= RECORDS SUPPLIED =
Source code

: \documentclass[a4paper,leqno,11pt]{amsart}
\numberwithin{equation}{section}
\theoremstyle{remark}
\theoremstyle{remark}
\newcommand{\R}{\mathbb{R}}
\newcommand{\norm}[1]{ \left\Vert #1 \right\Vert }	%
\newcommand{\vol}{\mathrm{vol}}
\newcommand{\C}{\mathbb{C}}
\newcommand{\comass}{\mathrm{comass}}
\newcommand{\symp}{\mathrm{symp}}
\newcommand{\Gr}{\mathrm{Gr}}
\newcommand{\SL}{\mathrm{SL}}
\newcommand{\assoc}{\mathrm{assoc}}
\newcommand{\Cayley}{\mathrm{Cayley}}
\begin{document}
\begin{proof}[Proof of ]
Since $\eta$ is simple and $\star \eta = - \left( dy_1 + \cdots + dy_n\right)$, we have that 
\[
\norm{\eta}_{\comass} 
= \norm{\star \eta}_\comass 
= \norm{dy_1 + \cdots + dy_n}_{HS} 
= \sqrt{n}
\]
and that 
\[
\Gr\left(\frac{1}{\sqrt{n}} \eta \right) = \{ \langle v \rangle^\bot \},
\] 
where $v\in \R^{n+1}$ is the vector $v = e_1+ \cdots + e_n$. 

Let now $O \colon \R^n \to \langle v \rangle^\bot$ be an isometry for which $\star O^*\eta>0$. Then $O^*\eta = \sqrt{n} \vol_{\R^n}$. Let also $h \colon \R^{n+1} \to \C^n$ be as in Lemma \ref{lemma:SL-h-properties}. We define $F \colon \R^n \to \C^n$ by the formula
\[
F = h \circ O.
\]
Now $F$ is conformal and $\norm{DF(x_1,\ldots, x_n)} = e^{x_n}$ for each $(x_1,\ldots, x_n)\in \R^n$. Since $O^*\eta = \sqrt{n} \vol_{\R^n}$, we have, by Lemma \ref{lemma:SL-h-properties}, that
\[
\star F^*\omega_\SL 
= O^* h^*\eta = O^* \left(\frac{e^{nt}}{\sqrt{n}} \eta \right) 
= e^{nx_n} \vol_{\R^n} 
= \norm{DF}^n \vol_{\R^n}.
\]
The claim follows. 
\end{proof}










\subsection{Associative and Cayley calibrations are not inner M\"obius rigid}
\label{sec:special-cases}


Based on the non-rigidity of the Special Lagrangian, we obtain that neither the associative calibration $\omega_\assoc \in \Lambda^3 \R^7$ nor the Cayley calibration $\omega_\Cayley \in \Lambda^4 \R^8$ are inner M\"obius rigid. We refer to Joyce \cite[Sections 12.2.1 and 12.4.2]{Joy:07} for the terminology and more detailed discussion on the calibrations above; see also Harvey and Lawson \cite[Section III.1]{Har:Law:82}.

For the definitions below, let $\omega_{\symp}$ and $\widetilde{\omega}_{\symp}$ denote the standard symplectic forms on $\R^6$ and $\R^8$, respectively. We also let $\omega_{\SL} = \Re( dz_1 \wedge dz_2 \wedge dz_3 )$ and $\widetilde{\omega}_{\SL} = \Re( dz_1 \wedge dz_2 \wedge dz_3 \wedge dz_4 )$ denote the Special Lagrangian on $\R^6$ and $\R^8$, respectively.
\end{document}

= PROBLEM REQUIREMENTS =
Every line of the data should be output exactly as it was given.

= SOLUTION FOR THIS TASK =
Source code

: \documentclass[a4paper,leqno,11pt]{amsart}
\numberwithin{equation}{section}
\theoremstyle{remark}
\theoremstyle{remark}
\newcommand{\R}{\mathbb{R}}
\newcommand{\norm}[1]{ \left\Vert #1 \right\Vert }	%
\newcommand{\vol}{\mathrm{vol}}
\newcommand{\C}{\mathbb{C}}
\newcommand{\comass}{\mathrm{comass}}
\newcommand{\symp}{\mathrm{symp}}
\newcommand{\Gr}{\mathrm{Gr}}
\newcommand{\SL}{\mathrm{SL}}
\newcommand{\assoc}{\mathrm{assoc}}
\newcommand{\Cayley}{\mathrm{Cayley}}
\begin{document}
\begin{proof}[Proof of ]
Since $\eta$ is simple and $\star \eta = - \left( dy_1 + \cdots + dy_n\right)$, we have that 
\[
\norm{\eta}_{\comass} 
= \norm{\star \eta}_\comass 
= \norm{dy_1 + \cdots + dy_n}_{HS} 
= \sqrt{n}
\]
and that 
\[
\Gr\left(\frac{1}{\sqrt{n}} \eta \right) = \{ \langle v \rangle^\bot \},
\] 
where $v\in \R^{n+1}$ is the vector $v = e_1+ \cdots + e_n$. 

Let now $O \colon \R^n \to \langle v \rangle^\bot$ be an isometry for which $\star O^*\eta>0$. Then $O^*\eta = \sqrt{n} \vol_{\R^n}$. Let also $h \colon \R^{n+1} \to \C^n$ be as in Lemma \ref{lemma:SL-h-properties}. We define $F \colon \R^n \to \C^n$ by the formula
\[
F = h \circ O.
\]
Now $F$ is conformal and $\norm{DF(x_1,\ldots, x_n)} = e^{x_n}$ for each $(x_1,\ldots, x_n)\in \R^n$. Since $O^*\eta = \sqrt{n} \vol_{\R^n}$, we have, by Lemma \ref{lemma:SL-h-properties}, that
\[
\star F^*\omega_\SL 
= O^* h^*\eta = O^* \left(\frac{e^{nt}}{\sqrt{n}} \eta \right) 
= e^{nx_n} \vol_{\R^n} 
= \norm{DF}^n \vol_{\R^n}.
\]
The claim follows. 
\end{proof}










\subsection{Associative and Cayley calibrations are not inner M\"obius rigid}
\label{sec:special-cases}


Based on the non-rigidity of the Special Lagrangian, we obtain that neither the associative calibration $\omega_\assoc \in \Lambda^3 \R^7$ nor the Cayley calibration $\omega_\Cayley \in \Lambda^4 \R^8$ are inner M\"obius rigid. We refer to Joyce \cite[Sections 12.2.1 and 12.4.2]{Joy:07} for the terminology and more detailed discussion on the calibrations above; see also Harvey and Lawson \cite[Section III.1]{Har:Law:82}.

For the definitions below, let $\omega_{\symp}$ and $\widetilde{\omega}_{\symp}$ denote the standard symplectic forms on $\R^6$ and $\R^8$, respectively. We also let $\omega_{\SL} = \Re( dz_1 \wedge dz_2 \wedge dz_3 )$ and $\widetilde{\omega}_{\SL} = \Re( dz_1 \wedge dz_2 \wedge dz_3 \wedge dz_4 )$ denote the Special Lagrangian on $\R^6$ and $\R^8$, respectively.
\end{document}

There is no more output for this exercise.